ÉCLAIRAGE - Les 22 niches fiscales qui seront rabotées
 
15/09/2010 

Le gouvernement a tranché. Ce sont donc finalement 22 niches fiscales qui seront rabotées dans le budget 2011, révèle mercredi matin Le Figaro, citant la ministre de l'Économie Christine Lagarde.

Outre le crédit d'impôt sur les équipements du logement en faveur du développement durable (fenêtres, chaudières à condensation, etc.), les niches concernant l'investissement locatif et productif outre-mer seront bien rabotées de 10 %. Concrètement, écrit le quotidien, cela signifie que le taux de réduction d'impôt de 60 % passera à 54 %, celui de 50 % à 45 %, etc. Autre mesure attendue, le dispositif Scellier en faveur de l'investissement locatif sera rogné de 10 %. Le taux de réduction ne sera plus que de 13,5 % pour les logements acquis en 2011 ne respectant pas la norme bâtiment basse consommation.

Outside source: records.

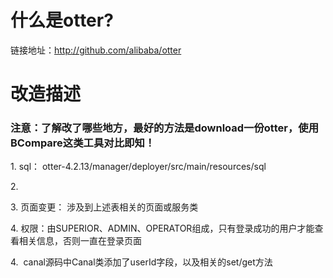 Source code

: <h1>
<a name="%E4%BB%80%E4%B9%88%E6%98%AFcanal-" class="anchor" href="#%E4%BB%80%E4%B9%88%E6%98%AFcanal-"><span class="octicon octicon-link"></span></a>什么是otter? </h3>
链接地址：<a href="http://github.com/alibaba/otter">http://github.com/alibaba/otter</a>
</h1>

<p> </p>
<h1>
<a name="%E9%97%AE%E9%A2%98%E5%8F%8D%E9%A6%88" class="anchor" href="#%E9%97%AE%E9%A2%98%E5%8F%8D%E9%A6%88"><span class="octicon octicon-link"></span></a>改造描述</h1>
<h3>
<a name="%E6%B3%A8%E6%84%8Fcanalotter-qq%E8%AE%A8%E8%AE%BA%E7%BE%A4%E5%B7%B2%E7%BB%8F%E5%BB%BA%E7%AB%8B%E7%BE%A4%E5%8F%B7161559791-%E6%AC%A2%E8%BF%8E%E5%8A%A0%E5%85%A5%E8%BF%9B%E8%A1%8C%E6%8A%80%E6%9C%AF%E8%AE%A8%E8%AE%BA" class="anchor" href="#%E6%B3%A8%E6%84%8Fcanalotter-qq%E8%AE%A8%E8%AE%BA%E7%BE%A4%E5%B7%B2%E7%BB%8F%E5%BB%BA%E7%AB%8B%E7%BE%A4%E5%8F%B7161559791-%E6%AC%A2%E8%BF%8E%E5%8A%A0%E5%85%A5%E8%BF%9B%E8%A1%8C%E6%8A%80%E6%9C%AF%E8%AE%A8%E8%AE%BA"><span class="octicon octicon-link"></span></a>注意：了解改了哪些地方，最好的方法是download一份otter，使用BCompare这类工具对比即知！</h3>

<p>1.  <span>sql： otter-4.2.13/manager/deployer/src/main/resources/sql</span></p>
<p><span>2.  </span><span哪些表添加了字段USER_ID（对应USER表的id）： CANAL、CHANNEL、DATA_MATRIX、DATA_MEDIA_SOURCE、DATA_MEDIA</span></p>
<p><span>3.  </span><span>页面变更： 涉及到上述表相关的页面或服务类</span></p>
<p><span>4.  </span><span>权限：由SUPERIOR、ADMIN、OPERATOR组成，只有登录成功的用户才能查看相关信息，否则一直在登录页面</p>
<p><span>4.  </span><span>canal源码中Canal类添加了userId字段，以及相关的set/get方法</p>
<p> </p>
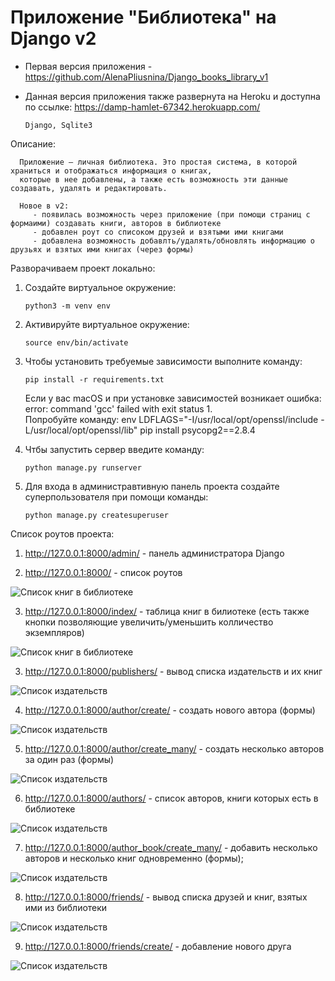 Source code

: # Приложение "Библиотека" на Django v2

* Первая версия приложения - https://github.com/AlenaPliusnina/Django_books_library_v1
* Данная версия приложения также развернута на Heroku и доступна по ссылке: https://damp-hamlet-67342.herokuapp.com/

      Django, Sqlite3
      
Описание:

      Приложение — личная библиотека. Это простая система, в которой храниться и отображаться информация о книгах, 
      которые в нее добавлены, а также есть возможность эти данные создавать, удалять и редактировать.

      Новое в v2:
         - появилась возможность через приложение (при помощи страниц с формаими) создавать книги, авторов в библиотеке
         - добавлен роут со списоком друзей и взятыми ими книгами
         - добавлена возможность добавлть/удалять/обновлять информацию о друзьях и взятых ими книгах (через формы)

Разворачиваем проект локально:

1. Создайте виртуальное окружение: 

       python3 -m venv env
       
2. Активируйте виртуальное окружение: 

       source env/bin/activate
       
3. Чтобы установить требуемые зависимости выполните команду: 

       pip install -r requirements.txt
   
   Если у вас macOS и при установке зависимостей возникает ошибка:  error: command 'gcc' failed with exit status 1.   
   Попробуйте команду: env LDFLAGS="-I/usr/local/opt/openssl/include -L/usr/local/opt/openssl/lib" pip install psycopg2==2.8.4
       
4. Чтбы запустить сервер введите команду: 

       python manage.py runserver

5. Для входа в администравтивную панель проекта создайте суперпользователя при помощи команды: 

       python manage.py createsuperuser

Список роутов проекта:

1. http://127.0.0.1:8000/admin/ - панель администратора Django

2. http://127.0.0.1:8000/ - список роутов

![Список книг в библиотеке](/screenshots/screen_0.png)

3. http://127.0.0.1:8000/index/ - таблица книг в билиотеке (есть также кнопки позволяющие увеличить/уменьшить колличество экземпляров)

![Список книг в библиотеке](/screenshots/screen_1.png)

3. http://127.0.0.1:8000/publishers/ - вывод списка издательств и их книг

![Список издательств](/screenshots/screen_2.png)

4. http://127.0.0.1:8000/author/create/ - создать нового автора (формы)

![Список издательств](/screenshots/screen_3.png)

5. http://127.0.0.1:8000/author/create_many/ - создать несколько авторов за один раз (формы)

![Список издательств](/screenshots/screen_4.png)

6. http://127.0.0.1:8000/authors/ - список авторов, книги которых есть в библиотеке

![Список издательств](/screenshots/screen_5.png)

7. http://127.0.0.1:8000/author_book/create_many/ - добавить несколько авторов и несколько книг одновременно (формы);

![Список издательств](/screenshots/screen_6.png)

8. http://127.0.0.1:8000/friends/ - вывод списка друзей и книг, взятых ими из библиотеки

![Список издательств](/screenshots/screen_7.png)

9. http://127.0.0.1:8000/friends/create/ - добавление нового друга

![Список издательств](/screenshots/screen_8.png)
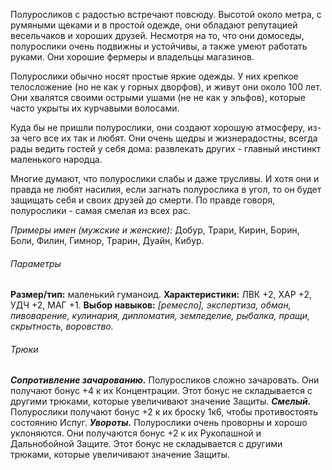 Полуросликов с радостью встречают повсюду. Высотой около метра, с румяными щеками и в простой одежде, они обладают репутацией весельчаков и хороших друзей. Несмотря на то, что они домоседы, полурослики очень подвижны и устойчивы, а также умеют работать руками. Они хорошие фермеры и владельцы магазинов.

Полурослики обычно носят простые яркие одежды. У них крепкое телосложение (но не как у горных дворфов), и живут они около 100 лет. Они хвалятся своими острыми ушами (не не как у эльфов), которые часто укрыты их курчавыми волосами.

Куда бы не пришли полурослики, они создают хорошую атмосферу, из-за чего все их так и любят. Они очень щедры и жизнерадостны, всегда рады ведить гостей у себя дома: развлекать других - главный инстинкт маленького народца.

Многие думают, что полурослики слабы и даже трусливы. И хотя они и правда не любят насилия, если загнать полурослика в угол, то он будет защищать себя и своих друзей до смерти. По правде говоря, полурослики - самая смелая из всех рас.

*Примеры имен (мужские и женские):* Добур, Трари, Кирин, Борин, Боли, Филин, Гимнор, Трарин, Дуайн, Кибур.

###### Параметры
**Размер/тип:** маленький гуманоид.
**Характеристики:** ЛВК +2, ХАР +2, УДЧ +2, МАГ +1.
**Выбор навыков:** *\[ремесло\], экспертиза, обман, пивоварение, кулинария, дипломатия, земледелие, рыбалка, пращи, скрытность, воровство.*

###### Трюки
***Сопротивление зачарованию.*** Полуросликов сложно зачаровать. Они получают бонус +4 к их Концентрации. Этот бонус не складывается с другими трюками, которые увеличивают значение Защиты.
***Смелый.*** Полурослики получают бонус +2 к их броску 1к6, чтобы противостоять состоянию Испуг.
***Увороты.*** Полурослики очень проворны и хорошо уклоняются. Они получаются бонус +2 к их Рукопашной и Дальнобойной Защите. Этот бонус не складывается с другими трюками, которые увеличивают значение Защиты. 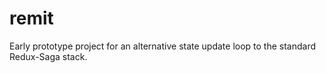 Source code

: # remit

Early prototype project for an alternative state update loop to the standard Redux-Saga stack.
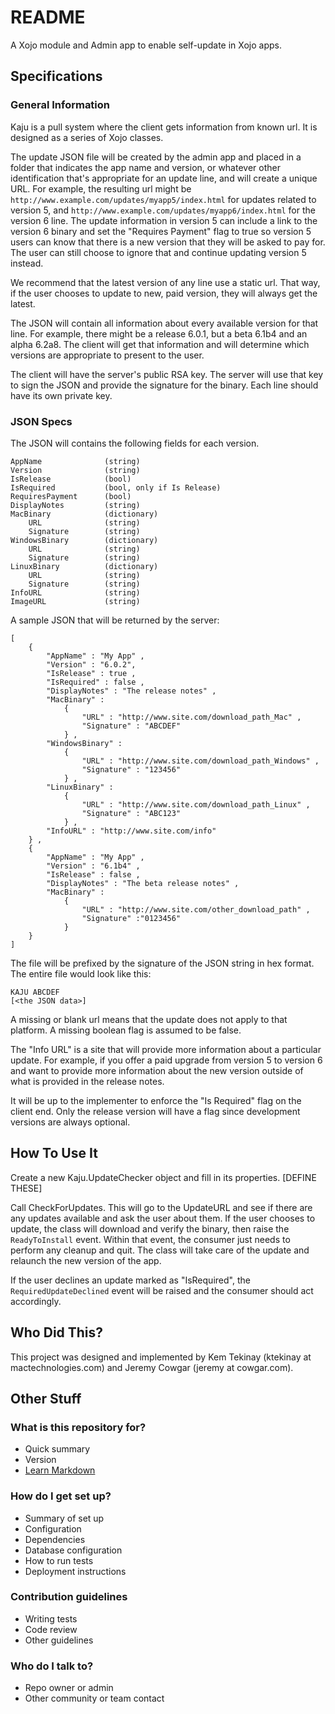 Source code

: # README

A Xojo module and Admin app to enable self-update in Xojo apps.

## Specifications

### General Information

Kaju is a pull system where the client gets information from known url. It is designed as a series of Xojo classes.

The update JSON file will be created by the admin app and placed in a folder that indicates the app name and version, or whatever other identification that's appropriate for an update line, and will create a unique URL. For example, the resulting url might be `http://www.example.com/updates/myapp5/index.html` for updates related to version 5, and `http://www.example.com/updates/myapp6/index.html` for the version 6 line. The update information in version 5 can include a link to the version 6 binary and set the "Requires Payment" flag to true so version 5 users can know that there is a new version that they will be asked to pay for. The user can still choose to ignore that and continue updating version 5 instead.

We recommend that the latest version of any line use a static url. That way, if the user chooses to update to new, paid version, they will always get the latest.

The JSON will contain all information about every available version for that line. For example, there might be a release 6.0.1, but a beta 6.1b4 and an alpha 6.2a8. The client will get that information and will determine which versions are appropriate to present to the user.

The client will have the server's public RSA key. The server will use that key to sign the JSON and provide the signature for the binary. Each line should have its own private key.

### JSON Specs

The JSON will contains the following fields for each version.

	AppName              (string)
	Version              (string)
	IsRelease            (bool)
	IsRequired           (bool, only if Is Release)
	RequiresPayment      (bool)
	DisplayNotes         (string)
	MacBinary            (dictionary)
		URL              (string)
		Signature        (string)
	WindowsBinary        (dictionary)
		URL              (string)
		Signature        (string)
	LinuxBinary          (dictionary)
		URL              (string)
		Signature        (string)
	InfoURL              (string)
	ImageURL             (string)

A sample JSON that will be returned by the server:

	[
		{
			"AppName" : "My App" ,
			"Version" : "6.0.2",
			"IsRelease" : true ,
			"IsRequired" : false ,
			"DisplayNotes" : "The release notes" ,
			"MacBinary" :
				{
					"URL" : "http://www.site.com/download_path_Mac" ,
					"Signature" : "ABCDEF"
				} ,
			"WindowsBinary" :
				{
					"URL" : "http://www.site.com/download_path_Windows" ,
					"Signature" : "123456"
				} ,
			"LinuxBinary" :
				{
					"URL" : "http://www.site.com/download_path_Linux" ,
					"Signature" : "ABC123"
				} ,
			"InfoURL" : "http://www.site.com/info"
		} ,
		{
			"AppName" : "My App" ,
			"Version" : "6.1b4" ,
			"IsRelease" : false ,
			"DisplayNotes" : "The beta release notes" ,
			"MacBinary" : 
				{
					"URL" : "http://www.site.com/other_download_path" ,
					"Signature" :"0123456"
				} 
		}
	] 

The file will be prefixed by the signature of the JSON string in hex format. The entire file would look like this:

	KAJU ABCDEF
	[<the JSON data>]

A missing or blank url means that the update does not apply to that platform. A missing boolean flag is assumed to be false.

The "Info URL" is a site that will provide more information about a particular update. For example, if you offer a paid upgrade from version 5 to version 6 and want to provide more information about the new version outside of what is provided in the release notes.

It will be up to the implementer to enforce the "Is Required" flag on the client end. Only the release version will have a flag since development versions are always optional.

## How To Use It

Create a new Kaju.UpdateChecker object and fill in its properties. [DEFINE THESE]

Call CheckForUpdates. This will go to the UpdateURL and see if there are any updates available and ask the user about them. If the user chooses to update, the class will download and verify the binary, then raise the `ReadyToInstall` event. Within that event, the consumer just needs to perform any cleanup and quit. The class will take care of the update and relaunch the new version of the app.

If the user declines an update marked as "IsRequired", the `RequiredUpdateDeclined` event will be raised and the consumer should act accordingly.

## Who Did This?

This project was designed and implemented by Kem Tekinay (ktekinay at mactechnologies.com) and Jeremy Cowgar (jeremy at cowgar.com).


## Other Stuff

### What is this repository for?

* Quick summary
* Version
* [Learn Markdown](https://bitbucket.org/tutorials/markdowndemo)

### How do I get set up?

* Summary of set up
* Configuration
* Dependencies
* Database configuration
* How to run tests
* Deployment instructions

### Contribution guidelines

* Writing tests
* Code review
* Other guidelines

### Who do I talk to?

* Repo owner or admin
* Other community or team contact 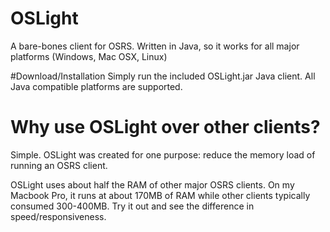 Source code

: # OSLight
A bare-bones client for OSRS. Written in Java, so it works for all major platforms (Windows, Mac OSX, Linux)

#Download/Installation
Simply run the included OSLight.jar Java client. All Java compatible platforms are supported.

# Why use OSLight over other clients?
Simple. OSLight was created for one purpose: reduce the memory load of running an OSRS client. 

OSLight uses about half the RAM of other major OSRS clients. On my Macbook Pro, it runs at about 170MB of RAM while other
clients typically consumed 300-400MB. Try it out and see the difference in speed/responsiveness.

D'une façon générale, écrit Le Figaro, l'immobilier est très touché par le rabot. L'avantage de 25 % sur les FIP (fonds d'investissement de proximité) et les FCPI (fonds commun de placement dans l'innovation), qui devait disparaître fin 2010, est prolongé de deux ans, mais est raboté. Toutes ces mesures auront un impact sur les revenus de 2011, et concerneront donc les impôts 2012. Le rabot ne générera donc ses 440 millions d'économies qu'en 2012, écrit Le Figaro.

Voici la liste des niches fiscales qui vont être rabotées de 10 % :

Investissements dans l'immobilier de loisirs (3 niches concernées)

Investissements forestiers

Investissements dans des résidences hôtelières à vocation sociale

Certains investissements outre-mer (4 niches concernées)

Souscriptions au capital des sociétés non cotées et souscriptions de parts de FCPI et de parts de FIP (2 niches concernées)

Souscription au capital de Sofica (financement du cinéma)

Travaux de conservation ou de restauration d'objets mobiliers classés

Dépenses supportées en vue de la restauration complète d'un immeuble bâti

Souscriptions en numéraire au capital des Sofipeche (société de financement de la pêche)

Sommes versées sur un compte épargne codéveloppement

Investissement immobilier locatif neuf (dispositif Scellier)

Investissements immobiliers dans le secteur de la location meublée non professionnelle

Dépenses effectuées en vue du maintien et de la protection du patrimoine naturel (espaces naturels classés et assimilés)

Équipements en faveur du développement durable et des économies d'énergie (chaudière, fenêtres...)

Dépenses en faveur de la prévention des risques technologiques

Contrats d'assurance pour loyers impayés des logements locatifs conventionnés.